The shopping district is located in the City of Akron proper, and encompasses most of the area. It had a number of large big box retailers including:

- Handy Andy Home Improvement Center (formerly Forest City) – closed 1996
- Ames (formerly Hills & Gold Circle) - closed 2002
- Apples Grocery Store- Closed 2000
- Pet Supplies Plus – closed 2002
- Fretter – defunct 1996
- Toys "R" Us – closed 2006
- Kids "R" Us – site closed
- OfficeMax – closed 2003
- Coconuts Music – site closed
- Marc's (former Children's Palace) – Closed 2004

Several of the buildings have been condemned, while other are taking transient uses such as fronts for flea markets, and mattress liquidators.

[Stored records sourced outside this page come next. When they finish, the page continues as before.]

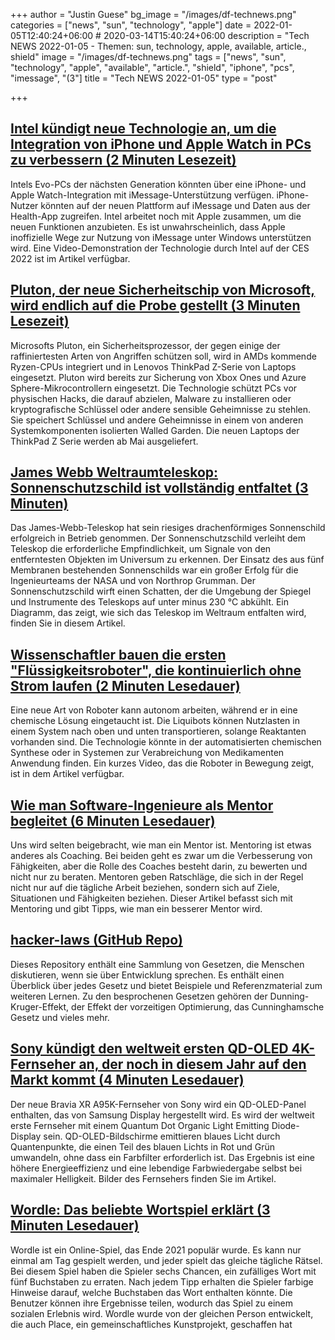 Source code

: +++
author = "Justin Guese"
bg_image = "/images/df-technews.png"
categories = ["news", "sun", "technology", "apple"]
date = 2022-01-05T12:40:24+06:00 # 2020-03-14T15:40:24+06:00
description = "Tech NEWS 2022-01-05 - Themen: sun, technology, apple, available, article., shield"
image = "/images/df-technews.png"
tags = ["news", "sun", "technology", "apple", "available", "article.", "shield", "iphone", "pcs", "imessage", "(3"]
title = "Tech NEWS 2022-01-05"
type = "post"

+++

## [Intel kündigt neue Technologie an, um die Integration von iPhone und Apple Watch in PCs zu verbessern (2 Minuten Lesezeit)](https://9to5mac.com/2022/01/04/intel-teases-new-technology-to-improve-iphone-and-apple-watch-integration-with-pcs/)

 Intels Evo-PCs der nächsten Generation könnten über eine iPhone- und Apple Watch-Integration mit iMessage-Unterstützung verfügen. iPhone-Nutzer könnten auf der neuen Plattform auf iMessage und Daten aus der Health-App zugreifen. Intel arbeitet noch mit Apple zusammen, um die neuen Funktionen anzubieten. Es ist unwahrscheinlich, dass Apple inoffizielle Wege zur Nutzung von iMessage unter Windows unterstützen wird. Eine Video-Demonstration der Technologie durch Intel auf der CES 2022 ist im Artikel verfügbar.

## [Pluton, der neue Sicherheitschip von Microsoft, wird endlich auf die Probe gestellt (3 Minuten Lesezeit)](https://arstechnica.com/information-technology/2022/01/pluton-microsofts-new-security-chip-will-finally-be-put-to-the-test/)

 Microsofts Pluton, ein Sicherheitsprozessor, der gegen einige der raffiniertesten Arten von Angriffen schützen soll, wird in AMDs kommende Ryzen-CPUs integriert und in Lenovos ThinkPad Z-Serie von Laptops eingesetzt. Pluton wird bereits zur Sicherung von Xbox Ones und Azure Sphere-Mikrocontrollern eingesetzt. Die Technologie schützt PCs vor physischen Hacks, die darauf abzielen, Malware zu installieren oder kryptografische Schlüssel oder andere sensible Geheimnisse zu stehlen. Sie speichert Schlüssel und andere Geheimnisse in einem von anderen Systemkomponenten isolierten Walled Garden. Die neuen Laptops der ThinkPad Z Serie werden ab Mai ausgeliefert.

## [James Webb Weltraumteleskop: Sonnenschutzschild ist vollständig entfaltet (3 Minuten)](https://www.bbc.com/news/science-environment-59873738)

 Das James-Webb-Teleskop hat sein riesiges drachenförmiges Sonnenschild erfolgreich in Betrieb genommen. Der Sonnenschutzschild verleiht dem Teleskop die erforderliche Empfindlichkeit, um Signale von den entferntesten Objekten im Universum zu erkennen. Der Einsatz des aus fünf Membranen bestehenden Sonnenschilds war ein großer Erfolg für die Ingenieurteams der NASA und von Northrop Grumman. Der Sonnenschutzschild wirft einen Schatten, der die Umgebung der Spiegel und Instrumente des Teleskops auf unter minus 230 °C abkühlt. Ein Diagramm, das zeigt, wie sich das Teleskop im Weltraum entfalten wird, finden Sie in diesem Artikel.

## [Wissenschaftler bauen die ersten "Flüssigkeitsroboter", die kontinuierlich ohne Strom laufen (2 Minuten Lesedauer)](https://www.independent.co.uk/news/science/liquibots-liquid-robots-self-powered-electricity-b1986230.html?amp&utm_source=reddit.com)

 Eine neue Art von Roboter kann autonom arbeiten, während er in eine chemische Lösung eingetaucht ist. Die Liquibots können Nutzlasten in einem System nach oben und unten transportieren, solange Reaktanten vorhanden sind. Die Technologie könnte in der automatisierten chemischen Synthese oder in Systemen zur Verabreichung von Medikamenten Anwendung finden. Ein kurzes Video, das die Roboter in Bewegung zeigt, ist in dem Artikel verfügbar.

## [Wie man Software-Ingenieure als Mentor begleitet (6 Minuten Lesedauer)](https://xdg.me/mentor-engineers/)

 Uns wird selten beigebracht, wie man ein Mentor ist. Mentoring ist etwas anderes als Coaching. Bei beiden geht es zwar um die Verbesserung von Fähigkeiten, aber die Rolle des Coaches besteht darin, zu bewerten und nicht nur zu beraten. Mentoren geben Ratschläge, die sich in der Regel nicht nur auf die tägliche Arbeit beziehen, sondern sich auf Ziele, Situationen und Fähigkeiten beziehen. Dieser Artikel befasst sich mit Mentoring und gibt Tipps, wie man ein besserer Mentor wird.

## [hacker-laws (GitHub Repo)](https://github.com/dwmkerr/hacker-laws)

 Dieses Repository enthält eine Sammlung von Gesetzen, die Menschen diskutieren, wenn sie über Entwicklung sprechen. Es enthält einen Überblick über jedes Gesetz und bietet Beispiele und Referenzmaterial zum weiteren Lernen. Zu den besprochenen Gesetzen gehören der Dunning-Kruger-Effekt, der Effekt der vorzeitigen Optimierung, das Cunninghamsche Gesetz und vieles mehr.

## [Sony kündigt den weltweit ersten QD-OLED 4K-Fernseher an, der noch in diesem Jahr auf den Markt kommt (4 Minuten Lesedauer)](https://www.theverge.com/2022/1/4/22865220/sony-a95k-qd-oled-qdoled-4k-tv-announced-features-explainer)

 Der neue Bravia XR A95K-Fernseher von Sony wird ein QD-OLED-Panel enthalten, das von Samsung Display hergestellt wird. Es wird der weltweit erste Fernseher mit einem Quantum Dot Organic Light Emitting Diode-Display sein. QD-OLED-Bildschirme emittieren blaues Licht durch Quantenpunkte, die einen Teil des blauen Lichts in Rot und Grün umwandeln, ohne dass ein Farbfilter erforderlich ist. Das Ergebnis ist eine höhere Energieeffizienz und eine lebendige Farbwiedergabe selbst bei maximaler Helligkeit. Bilder des Fernsehers finden Sie im Artikel.

## [Wordle: Das beliebte Wortspiel erklärt (3 Minuten Lesedauer)](https://www.cnet.com/news/wordle-the-wildly-popular-word-game-explained/)

 Wordle ist ein Online-Spiel, das Ende 2021 populär wurde. Es kann nur einmal am Tag gespielt werden, und jeder spielt das gleiche tägliche Rätsel. Bei diesem Spiel haben die Spieler sechs Chancen, ein zufälliges Wort mit fünf Buchstaben zu erraten. Nach jedem Tipp erhalten die Spieler farbige Hinweise darauf, welche Buchstaben das Wort enthalten könnte. Die Benutzer können ihre Ergebnisse teilen, wodurch das Spiel zu einem sozialen Erlebnis wird. Wordle wurde von der gleichen Person entwickelt, die auch Place, ein gemeinschaftliches Kunstprojekt, geschaffen hat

The Target closed in February 2006, with a new store being opened in the western suburb of Wadsworth, Ohio. Toys R’ Us closed as part of a larger consolidation plan by its new owners. The city of Akron no longer views the area as viable for retail. As Rolling Acres got smaller, the nearby Montrose area got larger, and now has many of its former anchors.